- **Records for this task**:
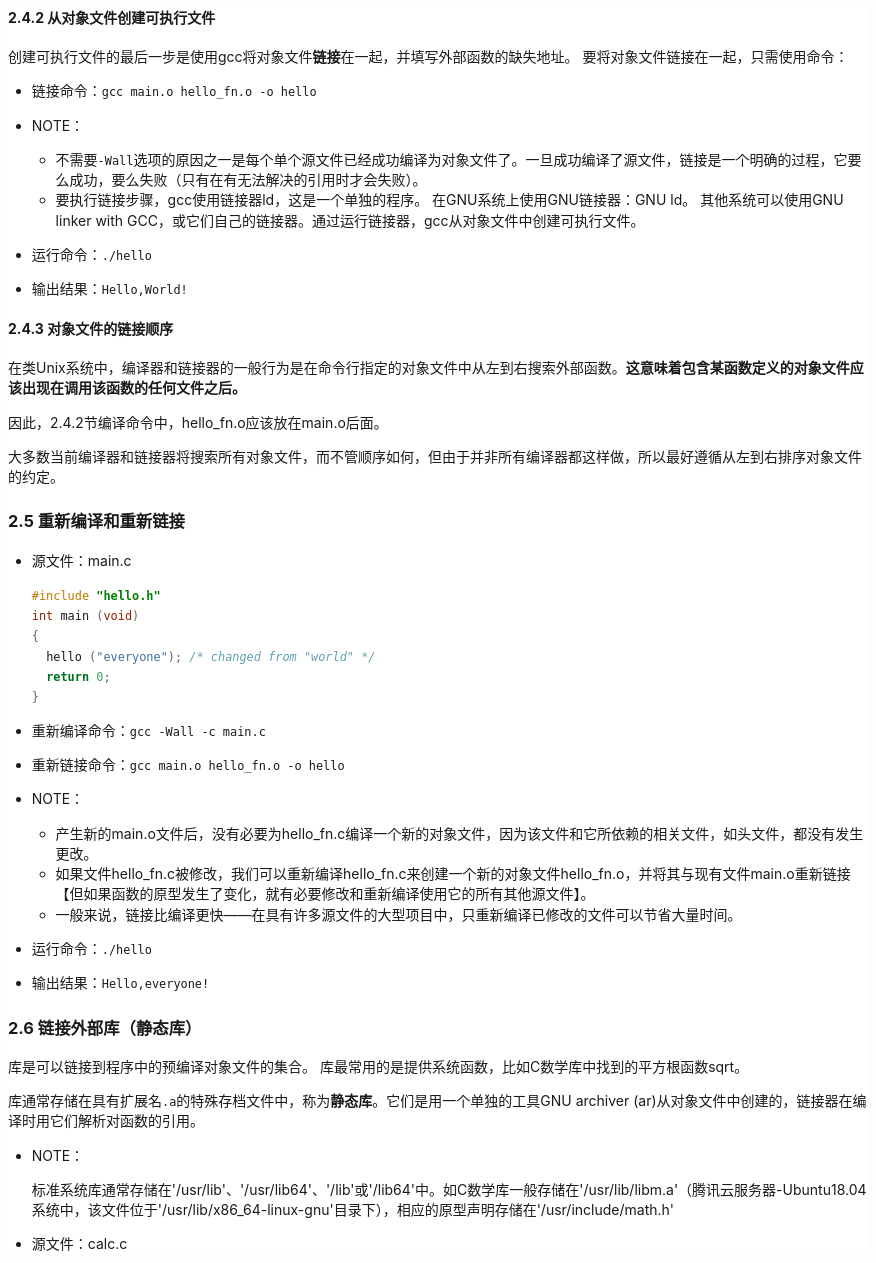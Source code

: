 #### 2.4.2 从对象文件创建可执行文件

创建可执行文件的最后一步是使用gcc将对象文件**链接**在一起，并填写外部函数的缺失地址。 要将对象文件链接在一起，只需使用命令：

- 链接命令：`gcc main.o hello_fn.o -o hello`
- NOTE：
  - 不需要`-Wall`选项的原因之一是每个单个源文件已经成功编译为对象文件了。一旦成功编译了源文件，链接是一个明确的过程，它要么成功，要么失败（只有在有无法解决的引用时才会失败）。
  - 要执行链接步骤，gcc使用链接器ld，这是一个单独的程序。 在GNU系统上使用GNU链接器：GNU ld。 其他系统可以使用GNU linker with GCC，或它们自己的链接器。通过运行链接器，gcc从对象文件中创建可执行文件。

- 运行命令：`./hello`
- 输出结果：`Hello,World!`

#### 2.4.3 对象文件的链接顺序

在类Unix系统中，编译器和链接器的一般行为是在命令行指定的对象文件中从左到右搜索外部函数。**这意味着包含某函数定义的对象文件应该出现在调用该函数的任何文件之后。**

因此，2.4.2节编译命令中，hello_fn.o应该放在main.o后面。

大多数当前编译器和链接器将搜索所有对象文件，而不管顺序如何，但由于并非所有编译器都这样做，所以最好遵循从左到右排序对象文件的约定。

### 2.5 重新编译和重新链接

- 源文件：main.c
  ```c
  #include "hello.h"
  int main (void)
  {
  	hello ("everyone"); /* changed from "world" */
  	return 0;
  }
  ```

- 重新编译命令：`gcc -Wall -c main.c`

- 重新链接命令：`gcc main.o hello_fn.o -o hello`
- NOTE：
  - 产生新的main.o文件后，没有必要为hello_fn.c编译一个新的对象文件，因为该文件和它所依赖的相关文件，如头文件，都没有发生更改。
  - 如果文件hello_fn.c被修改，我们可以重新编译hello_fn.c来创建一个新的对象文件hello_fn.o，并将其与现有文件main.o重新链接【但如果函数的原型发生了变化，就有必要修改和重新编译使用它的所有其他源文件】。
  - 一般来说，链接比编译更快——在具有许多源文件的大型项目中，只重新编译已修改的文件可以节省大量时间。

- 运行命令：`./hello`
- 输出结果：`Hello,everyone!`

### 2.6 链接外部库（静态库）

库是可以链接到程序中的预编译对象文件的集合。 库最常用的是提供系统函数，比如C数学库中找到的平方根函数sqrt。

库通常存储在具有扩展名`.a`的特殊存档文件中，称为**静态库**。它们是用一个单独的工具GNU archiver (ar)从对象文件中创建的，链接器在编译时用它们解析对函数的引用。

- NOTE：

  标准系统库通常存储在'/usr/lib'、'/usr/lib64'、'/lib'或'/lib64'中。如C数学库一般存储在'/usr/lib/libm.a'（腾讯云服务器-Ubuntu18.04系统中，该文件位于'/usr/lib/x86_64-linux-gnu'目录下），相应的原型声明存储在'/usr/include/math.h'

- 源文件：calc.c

==

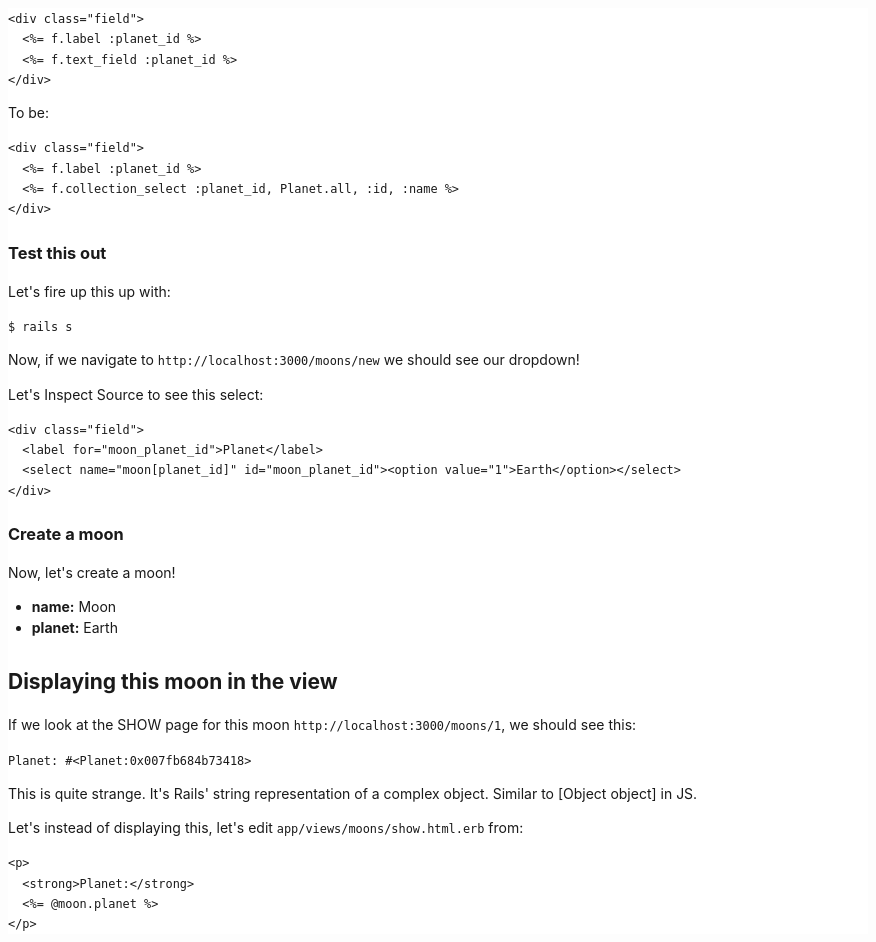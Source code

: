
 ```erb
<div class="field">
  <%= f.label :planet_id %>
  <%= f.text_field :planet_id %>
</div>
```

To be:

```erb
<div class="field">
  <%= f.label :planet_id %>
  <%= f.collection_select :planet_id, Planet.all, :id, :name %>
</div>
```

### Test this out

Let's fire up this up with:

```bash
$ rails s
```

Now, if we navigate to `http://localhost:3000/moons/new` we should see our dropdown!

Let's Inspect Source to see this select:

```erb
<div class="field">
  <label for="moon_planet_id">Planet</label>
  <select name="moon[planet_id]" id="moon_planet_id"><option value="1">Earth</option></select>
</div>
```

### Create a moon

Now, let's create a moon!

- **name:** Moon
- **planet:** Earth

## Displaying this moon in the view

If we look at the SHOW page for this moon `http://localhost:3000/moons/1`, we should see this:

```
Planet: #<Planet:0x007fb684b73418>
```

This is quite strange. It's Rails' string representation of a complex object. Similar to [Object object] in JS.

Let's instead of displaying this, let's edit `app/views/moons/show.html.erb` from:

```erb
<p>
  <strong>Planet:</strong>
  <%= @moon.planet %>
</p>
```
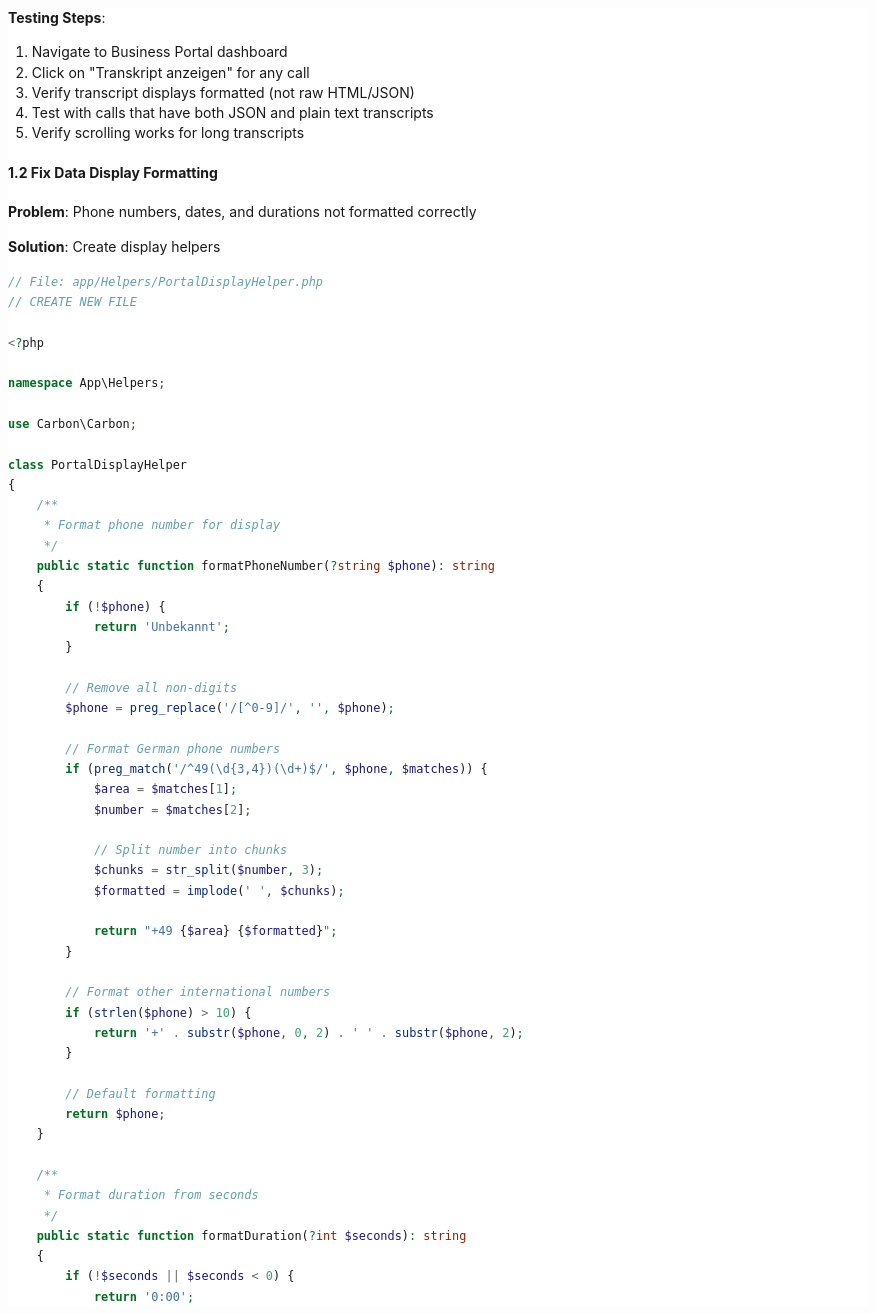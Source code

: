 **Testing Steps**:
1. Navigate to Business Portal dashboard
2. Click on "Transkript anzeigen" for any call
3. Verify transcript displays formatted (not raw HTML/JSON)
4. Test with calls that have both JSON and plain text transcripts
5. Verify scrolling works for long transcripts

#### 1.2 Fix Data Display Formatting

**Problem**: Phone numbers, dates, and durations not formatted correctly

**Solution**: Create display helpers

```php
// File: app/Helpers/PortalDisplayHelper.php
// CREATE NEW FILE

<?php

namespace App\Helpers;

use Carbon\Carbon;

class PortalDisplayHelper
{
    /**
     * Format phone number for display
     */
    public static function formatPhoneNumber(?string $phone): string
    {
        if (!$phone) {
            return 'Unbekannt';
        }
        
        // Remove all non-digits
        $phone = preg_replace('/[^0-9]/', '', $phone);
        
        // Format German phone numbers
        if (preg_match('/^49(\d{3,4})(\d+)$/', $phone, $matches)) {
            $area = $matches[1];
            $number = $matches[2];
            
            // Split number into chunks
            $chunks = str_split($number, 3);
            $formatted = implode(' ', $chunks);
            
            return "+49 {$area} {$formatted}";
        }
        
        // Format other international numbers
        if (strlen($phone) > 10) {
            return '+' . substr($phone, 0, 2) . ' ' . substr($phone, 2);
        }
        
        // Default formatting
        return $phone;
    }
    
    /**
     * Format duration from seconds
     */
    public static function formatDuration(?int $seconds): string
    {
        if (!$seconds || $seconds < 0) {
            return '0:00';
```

--

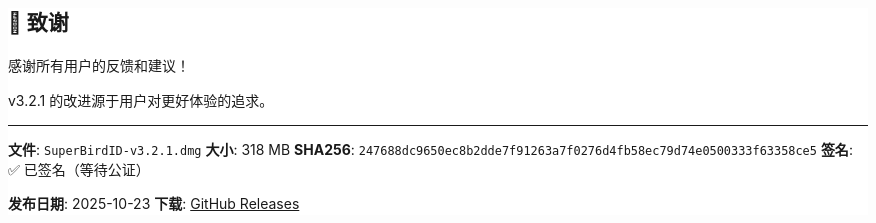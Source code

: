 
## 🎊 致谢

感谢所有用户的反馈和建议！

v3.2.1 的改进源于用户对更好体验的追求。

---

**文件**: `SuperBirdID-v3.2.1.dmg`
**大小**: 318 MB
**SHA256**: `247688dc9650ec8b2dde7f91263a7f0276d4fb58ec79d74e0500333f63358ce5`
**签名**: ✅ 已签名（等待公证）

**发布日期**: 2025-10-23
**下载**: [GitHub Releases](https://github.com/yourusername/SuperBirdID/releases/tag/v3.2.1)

- **Task statement**: A bare number is expected: how many lines above contain the word "static"?

- **Written solution**: 2